Ainsi la Russie, Etat le plus vaste de la planète, a rassemblé une mosaïque de plus de 120 nationalités au fil de différentes annexions territoriales. Le Canada, se définissant comme une nation bilingue, a réuni plus de 200 origines ethniques sur son territoire. Les Etats-Unis, première terre d’immigration du monde, sont depuis toujours pluriethniques. Peuplé à l’origine par les Amérindiens, le pays compte une population parmi les plus diversifiées au monde sur les plans ethnique et culturel, environ 160 langues y sont recensées. La Chine, dont la civilisation est une des plus anciennes au monde, abrite un cinquième de la population du monde composé de 56 identités ethnico-culturelles. Le Brésil, pays le plus vaste et le plus peuplé de l’Amérique latine, compte désormais 170 langues autochtones et une trentaine issues de l’immigration. L’Australie, considérée comme la plus grande île du globe, comprenait déjà 250 tribus lors de la venue des Européens au XVIIIe siècle. La population aborigène couvrait tout le continent, chacune d’entre elle ayant sa propre langue et ses propres lois et dont la culture représente la plus ancienne culture existant sur Terre. Deuxième pays le plus peuplé après la Chine, l’Inde a vu se développer près de 4000 langues différentes dont 23 sont officiellement reconnues.

A l’instar des grandes nations, les pays de superficies plus modestes regroupent également une population de cultures très variées. Le Nigéria, pays le plus peuplé d’Afrique, était à l’origine un confluent de civilisations. Il regroupe aujourd’hui plus de 250 groupes ethniques et environ 500 langues. La Suisse, état à la croisée de plusieurs grands pays européens, pratique 4 langues nationales réparties en quatre zones linguistiques déterminées. La population étrangère représente plus d’un cinquième de la population globale, l’un des taux les plus élevés d’Europe. Bien que faiblement peuplé, le Qatar est un véritable essaim culturel, du fait de l’important poids des étrangers : seulement 20 % de la population est composée de nationaux, les 80 % restant sont des expatriés. Quant à Singapour, malgré sa petite superficie de 618 km², il rassemble une population d’une diversité culturelle très importante. Dès sa fondation en 1819, Singapour a été un centre d’immigration cosmopolite.

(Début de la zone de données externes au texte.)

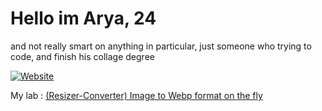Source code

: # Hello im Arya, 24
and not really smart on anything in particular, just someone who trying to code, and finish his collage degree 

[![Website](https://img.shields.io/badge/LinkedIn-0077B5?style=for-the-badge&logo=linkedin&logoColor=white)](https://www.linkedin.com/in/arya-rangga-kusuma)

My lab :
[(Resizer-Converter) Image to Webp format on the fly](https://the-great-ark1109-site.netlify.app/ "Heading link")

Ainsi, les pays des quatre coins du monde, peu importe l’étendue de leurs territoires, ont présenté depuis toujours un panorama culturel haut en couleur.

Contre le Multiculturalisme, l’uniformité culturelle garante de la cohésion ?

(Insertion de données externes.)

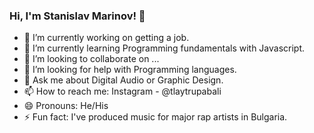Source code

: ### Hi, I'm Stanislav Marinov! 👋

- 🔭 I’m currently working on getting a job.
- 🌱 I’m currently learning Programming fundamentals with Javascript.
- 👯 I’m looking to collaborate on ...
- 🤔 I’m looking for help with Programming languages.
- 💬 Ask me about Digital Audio or Graphic Design.
- 📫 How to reach me: Instagram - @tlaytrupabali
- 😄 Pronouns: He/His
- ⚡ Fun fact: I've produced music for major rap artists in Bulgaria.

L’existence d’une pluralité de cultures dans un même pays est un fait. Cependant, malgré ce multiculturalisme avéré, toutes les identités culturelles qui composent le pays ne sont pas officiellement reconnues. Dans la majeure partie des cas, on observe la légalisation des groupes culturels les plus influents du pays. Ces groupes dits « dominants » constituent le noyau culturel de la nation et leurs valeurs et normes servent de références officielles. Autour de ce noyau culturel gravitent une multitude de cultures considérées comme « minoritaires », spécifiques à la population indigène, aux régions ou issues de l’immigration et lesquelles bénéficient que rarement d’un statut légal.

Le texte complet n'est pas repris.